**EXCERPTED DATA**:
+ + +

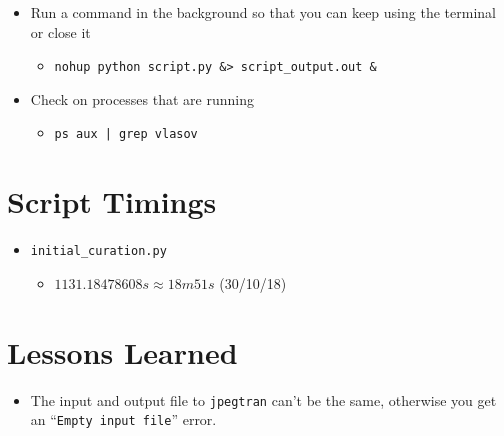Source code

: \documentclass[11pt,a4paper]{report}
\begin{document}
\begin{itemize}

\item Run a command in the background so that you can keep using the terminal or close it
  \begin{itemize}
  \item \texttt{nohup python script.py \&> script\_output.out \&}
  \end{itemize}

\item Check on processes that are running
  \begin{itemize}
  \item \texttt{ps aux | grep vlasov}
  \end{itemize}

\end{itemize}


\section{Script Timings}
\label{sec:script-timings}

\begin{itemize}

\item \texttt{initial\_curation.py}
  \begin{itemize}
  \item $1131.18478608s \approx 18m51s$ (30/10/18)
  \end{itemize}

\end{itemize}

\section{Lessons Learned}
\label{sec:lessons-learned}

\begin{itemize}

\item The input and output file to \texttt{jpegtran} can't be the same, otherwise you get an ``\texttt{Empty input file}'' error.

\end{itemize}
\end{document}
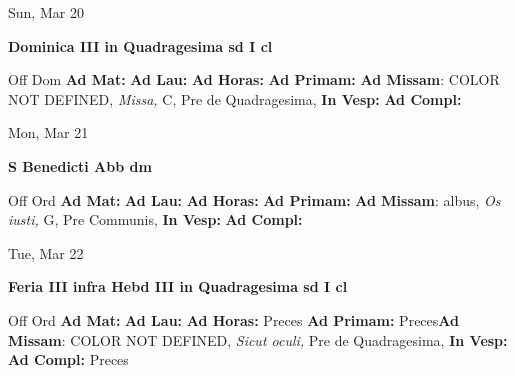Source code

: \documentclass[10pt]{memoir}
\begin{document}
\begin{center}
\begin{minipage}{3.5in}
\vspace{2em}
\begin{center}Sun, Mar 20
\end{center}
\textbf{ \large Dominica III in Quadragesima
\textnormal{\normalsize sd I cl}}

\begin{justify}Off Dom
\textbf{Ad Mat: }
\textbf{Ad Lau: }
\textbf{Ad Horas: }
\textbf{Ad Primam: }\textbf{Ad Missam}: COLOR NOT DEFINED, \textit{Missa,} C, Pre de Quadragesima, 
\textbf{In Vesp: }
\textbf{Ad Compl: }
\end{justify}
\end{minipage}
\end{center}

\begin{center}
\begin{minipage}{3.5in}
\vspace{2em}
\begin{center}Mon, Mar 21
\end{center}
\textbf{ \large S Benedicti Abb
\textnormal{\normalsize dm}}

\begin{justify}Off Ord
\textbf{Ad Mat: }
\textbf{Ad Lau: }
\textbf{Ad Horas: }
\textbf{Ad Primam: }\textbf{Ad Missam}: albus, \textit{Os iusti,} G, Pre Communis, 
\textbf{In Vesp: }
\textbf{Ad Compl: }
\end{justify}
\end{minipage}
\end{center}

\begin{center}
\begin{minipage}{3.5in}
\vspace{2em}
\begin{center}Tue, Mar 22
\end{center}
\textbf{ \large Feria III infra Hebd III in Quadragesima
\textnormal{\normalsize sd I cl}}

\begin{justify}Off Ord
\textbf{Ad Mat: }
\textbf{Ad Lau: }
\textbf{Ad Horas: }Preces
\textbf{Ad Primam: }Preces\textbf{Ad Missam}: COLOR NOT DEFINED, \textit{Sicut oculi,} Pre de Quadragesima, 
\textbf{In Vesp: }
\textbf{Ad Compl: }Preces
\end{justify}
\end{minipage}
\end{center}
\end{document}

+ + +

**YOUR OBJECTIVE**: Pictures aside, give the data again exactly as it appears.

**YOUR RESPONSE**:
Source code

: \documentclass[11pt,a4paper]{report}
\begin{document}
\begin{itemize}

\item Run a command in the background so that you can keep using the terminal or close it
  \begin{itemize}
  \item \texttt{nohup python script.py \&> script\_output.out \&}
  \end{itemize}

\item Check on processes that are running
  \begin{itemize}
  \item \texttt{ps aux | grep vlasov}
  \end{itemize}

\end{itemize}


\section{Script Timings}
\label{sec:script-timings}

\begin{itemize}

\item \texttt{initial\_curation.py}
  \begin{itemize}
  \item $1131.18478608s \approx 18m51s$ (30/10/18)
  \end{itemize}

\end{itemize}

\section{Lessons Learned}
\label{sec:lessons-learned}

\begin{itemize}

\item The input and output file to \texttt{jpegtran} can't be the same, otherwise you get an ``\texttt{Empty input file}'' error.

\end{itemize}
\end{document}
Source code

: \documentclass[10pt]{memoir}
\begin{document}
\begin{center}
\begin{minipage}{3.5in}
\vspace{2em}
\begin{center}Sun, Mar 20
\end{center}
\textbf{ \large Dominica III in Quadragesima
\textnormal{\normalsize sd I cl}}

\begin{justify}Off Dom
\textbf{Ad Mat: }
\textbf{Ad Lau: }
\textbf{Ad Horas: }
\textbf{Ad Primam: }\textbf{Ad Missam}: COLOR NOT DEFINED, \textit{Missa,} C, Pre de Quadragesima, 
\textbf{In Vesp: }
\textbf{Ad Compl: }
\end{justify}
\end{minipage}
\end{center}

\begin{center}
\begin{minipage}{3.5in}
\vspace{2em}
\begin{center}Mon, Mar 21
\end{center}
\textbf{ \large S Benedicti Abb
\textnormal{\normalsize dm}}

\begin{justify}Off Ord
\textbf{Ad Mat: }
\textbf{Ad Lau: }
\textbf{Ad Horas: }
\textbf{Ad Primam: }\textbf{Ad Missam}: albus, \textit{Os iusti,} G, Pre Communis, 
\textbf{In Vesp: }
\textbf{Ad Compl: }
\end{justify}
\end{minipage}
\end{center}

\begin{center}
\begin{minipage}{3.5in}
\vspace{2em}
\begin{center}Tue, Mar 22
\end{center}
\textbf{ \large Feria III infra Hebd III in Quadragesima
\textnormal{\normalsize sd I cl}}

\begin{justify}Off Ord
\textbf{Ad Mat: }
\textbf{Ad Lau: }
\textbf{Ad Horas: }Preces
\textbf{Ad Primam: }Preces\textbf{Ad Missam}: COLOR NOT DEFINED, \textit{Sicut oculi,} Pre de Quadragesima, 
\textbf{In Vesp: }
\textbf{Ad Compl: }Preces
\end{justify}
\end{minipage}
\end{center}
\end{document}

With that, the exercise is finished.